In seven weeks, both became real NFL players. Two NFL freshmen were best friends at the University of Cincinnati. And while the Gravy received all the pre-draft praise, it was actually Bryant, not Gardner, who won the Jim Thorpe Trophy, given annually to the top quarterback in college football.
Seahawks cornerback Kobe Bryant, pictured making a fumble against Cardinals quarterback Kyler Murray, had a direct impact on Seattle. (Photo by Lindsey Wasson/Getty Images)
I loved Bryant’s performance in Cincinnati, watched him excel against Notre Dame, and kept a close eye on the upstart Bearcats throughout their 2021 dream season. Bryant had three interceptions and one goal for 74 yards to go home.
Back in Indianapolis in February, I made it a point to get my little iPhone voice recorder out when Bryant spoke to reporters at an NFL Scouting Combine session available to the media. Someone asked him about the Mamba mentality (yes, his real name is Kobe Bryant). Bryant, whose brother Christian also played in the league, replied:
“This is the mentality I was born with. My father has it, my brother has it. [former NFL safety Christian Bryant] eat it. It’s in the family. We are hungry. It doesn’t matter what we do. We always take everything seriously. It’s the reason why we do everything.”
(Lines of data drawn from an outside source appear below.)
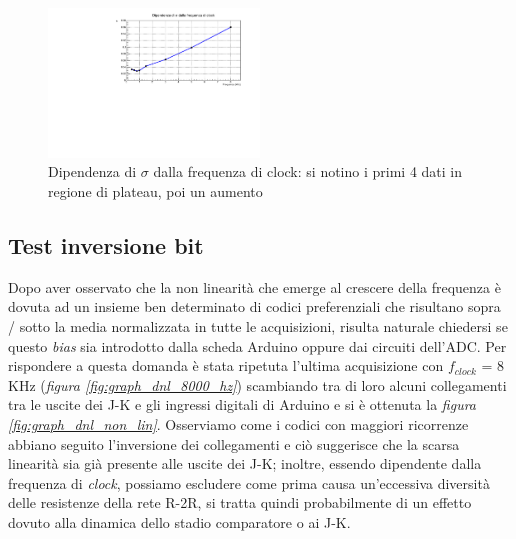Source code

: \documentclass[journal]{IEEEtran}
\begin{document}
\begin{figure}[H]%
\begin{center}
\includegraphics[width=0.50\textwidth]{analysis/output/dnl_sigma_pdf}
\caption{Dipendenza di $\sigma$ dalla frequenza di clock: si notino i primi 4 dati in regione di plateau, poi un aumento}
\label{fig:graph_dnl_sigma}
\end{center}
\end{figure}

\subsection{Test inversione bit}
Dopo aver osservato che la non linearità che emerge al crescere della frequenza è dovuta ad un insieme ben determinato di codici preferenziali che risultano sopra / sotto la media normalizzata in tutte le acquisizioni, risulta naturale chiedersi se questo \textit{bias} sia introdotto dalla scheda Arduino oppure dai circuiti dell'ADC. Per rispondere a questa domanda è stata ripetuta l'ultima acquisizione con $f_{clock}$ = 8 KHz (\textit{figura \ref{fig:graph_dnl_8000_hz}}) scambiando tra di loro alcuni collegamenti tra le uscite dei J-K e gli ingressi digitali di Arduino e si è ottenuta la \textit{figura}  \textit{\ref{fig:graph_dnl_non_lin}}.
Osserviamo come i codici con maggiori ricorrenze abbiano seguito l'inversione dei collegamenti e ciò suggerisce che la scarsa linearità sia già presente alle uscite dei J-K; inoltre, essendo dipendente dalla frequenza di \textit{clock}, possiamo escludere come prima causa un'eccessiva diversità delle resistenze della rete R-2R, si tratta quindi probabilmente di un effetto dovuto alla dinamica dello stadio comparatore o ai J-K. 
\end{document}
When we had Bryant on Good Morning Football in April, he constantly called Sauce Gardner Ahmad. The nickname, which made a million New York Post headlines and even won a golden hot sauce ornament in the draft, didn’t have much of an impact on his college teammate. It was just Ahmad, the same guy he’d lined up with for months at college practices and games.
Now they both prosper on different coasts, minding their own business.
5. Yes, it is Kevin White!
What a treat to see Kevin White trending on Twitter last Thursday night.
The catch was White’s second hit since 2018 and the longest win of his career. White, if you remember, was selected seventh overall in the 2016 NFL Draft in Chicago by his hometown. The Bears.
His selection was epic by the crowd, and after a rookie season with 19 catches, he was expected to have a big season as a sophomore at the Windy City. Over the next five seasons, White managed to catch seven more transmissions, including stops in Arizona, San Francisco, and several transaction trips for the Saints.
But here he was Thursday night, back in the NFL and making possibly the biggest game of his NFL career. I was so excited when White caught the ball that I wrote some boring tweet like “Kevin White! Yes!”
I then checked Twitter and saw that about 240 other NFL media members had posted the exact same tweet within seconds of hitting send. We love White’s story: the top pick in the draft struggles with injuries, he is written off and forgotten, he never loses faith in himself, and lived through that brilliant moment, perhaps much later than even his biggest supporters followed him.
What a pleasant surprise White’s big game was. There are many more for many years to come.
And yes, I selected him for my fantasy team earlier this week. I don’t think I ever wanted a waiver wire pickup to produce more.
Peter Schrager is an NFL columnist for FOX Sports and host of Good Morning Football on the NFL Network.